Top of Supplied entries

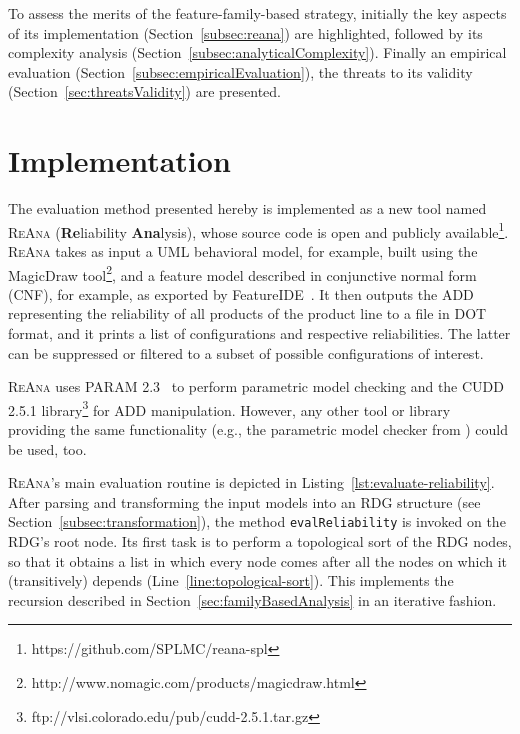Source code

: To assess the merits of the feature-family-based strategy, initially the key
aspects of its implementation (Section~\ref{subsec:reana}) are highlighted,
followed by its complexity analysis (Section~\ref{subsec:analyticalComplexity}).
Finally an empirical evaluation (Section~\ref{subsec:empiricalEvaluation}), the
threats to its validity (Section~\ref{sec:threatsValidity}) are presented.


\section{Implementation   \label{subsec:reana}}


The evaluation method presented hereby is implemented as a new tool named
\textsc{ReAna} (\textbf{Re}liability \textbf{Ana}lysis), whose source code is
open and publicly available\footnote{https://github.com/SPLMC/reana-spl}.
\textsc{ReAna} takes as input a UML behavioral model, for example, built using
the MagicDraw tool\footnote{http://www.nomagic.com/products/magicdraw.html}, and
a feature model described in conjunctive normal form (CNF), for example, as
exported by FeatureIDE~\cite{featureide}. It then outputs the ADD representing
the reliability of all products of the product line to a file in DOT format, and
it prints a list of configurations and respective reliabilities. The latter can
be suppressed or filtered to a subset of possible configurations of interest.

\textsc{ReAna} uses PARAM 2.3~\cite{Hahn_param_2010} to perform parametric model
checking and the CUDD 2.5.1
library\footnote{ftp://vlsi.colorado.edu/pub/cudd-2.5.1.tar.gz} for ADD
manipulation. However, any other tool or library providing the same
functionality (e.g., the parametric model checker from
\citet{Filieri_pmctool_2012}) could be used, too.

\textsc{ReAna}'s main evaluation routine is depicted in
Listing~\ref{lst:evaluate-reliability}. After parsing and transforming the input
models into an RDG structure (see Section~\ref{subsec:transformation}), the
method \texttt{evalReliability} is invoked on the RDG's root node.  Its first
task is to perform a topological sort of the RDG nodes, so that it obtains a
list in which every node comes after all the nodes on which it (transitively)
depends (Line~\ref{line:topological-sort}).  This implements the recursion
described in Section~\ref{sec:familyBasedAnalysis} in an iterative fashion.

Bottom of Supplied entries

» **Exercise instructions**: Copy the data above word for word. Pictures stay out.

» **Task answer**:
Source code

: To assess the merits of the feature-family-based strategy, initially the key
aspects of its implementation (Section~\ref{subsec:reana}) are highlighted,
followed by its complexity analysis (Section~\ref{subsec:analyticalComplexity}).
Finally an empirical evaluation (Section~\ref{subsec:empiricalEvaluation}), the
threats to its validity (Section~\ref{sec:threatsValidity}) are presented.


\section{Implementation   \label{subsec:reana}}


The evaluation method presented hereby is implemented as a new tool named
\textsc{ReAna} (\textbf{Re}liability \textbf{Ana}lysis), whose source code is
open and publicly available\footnote{https://github.com/SPLMC/reana-spl}.
\textsc{ReAna} takes as input a UML behavioral model, for example, built using
the MagicDraw tool\footnote{http://www.nomagic.com/products/magicdraw.html}, and
a feature model described in conjunctive normal form (CNF), for example, as
exported by FeatureIDE~\cite{featureide}. It then outputs the ADD representing
the reliability of all products of the product line to a file in DOT format, and
it prints a list of configurations and respective reliabilities. The latter can
be suppressed or filtered to a subset of possible configurations of interest.

\textsc{ReAna} uses PARAM 2.3~\cite{Hahn_param_2010} to perform parametric model
checking and the CUDD 2.5.1
library\footnote{ftp://vlsi.colorado.edu/pub/cudd-2.5.1.tar.gz} for ADD
manipulation. However, any other tool or library providing the same
functionality (e.g., the parametric model checker from
\citet{Filieri_pmctool_2012}) could be used, too.

\textsc{ReAna}'s main evaluation routine is depicted in
Listing~\ref{lst:evaluate-reliability}. After parsing and transforming the input
models into an RDG structure (see Section~\ref{subsec:transformation}), the
method \texttt{evalReliability} is invoked on the RDG's root node.  Its first
task is to perform a topological sort of the RDG nodes, so that it obtains a
list in which every node comes after all the nodes on which it (transitively)
depends (Line~\ref{line:topological-sort}).  This implements the recursion
described in Section~\ref{sec:familyBasedAnalysis} in an iterative fashion.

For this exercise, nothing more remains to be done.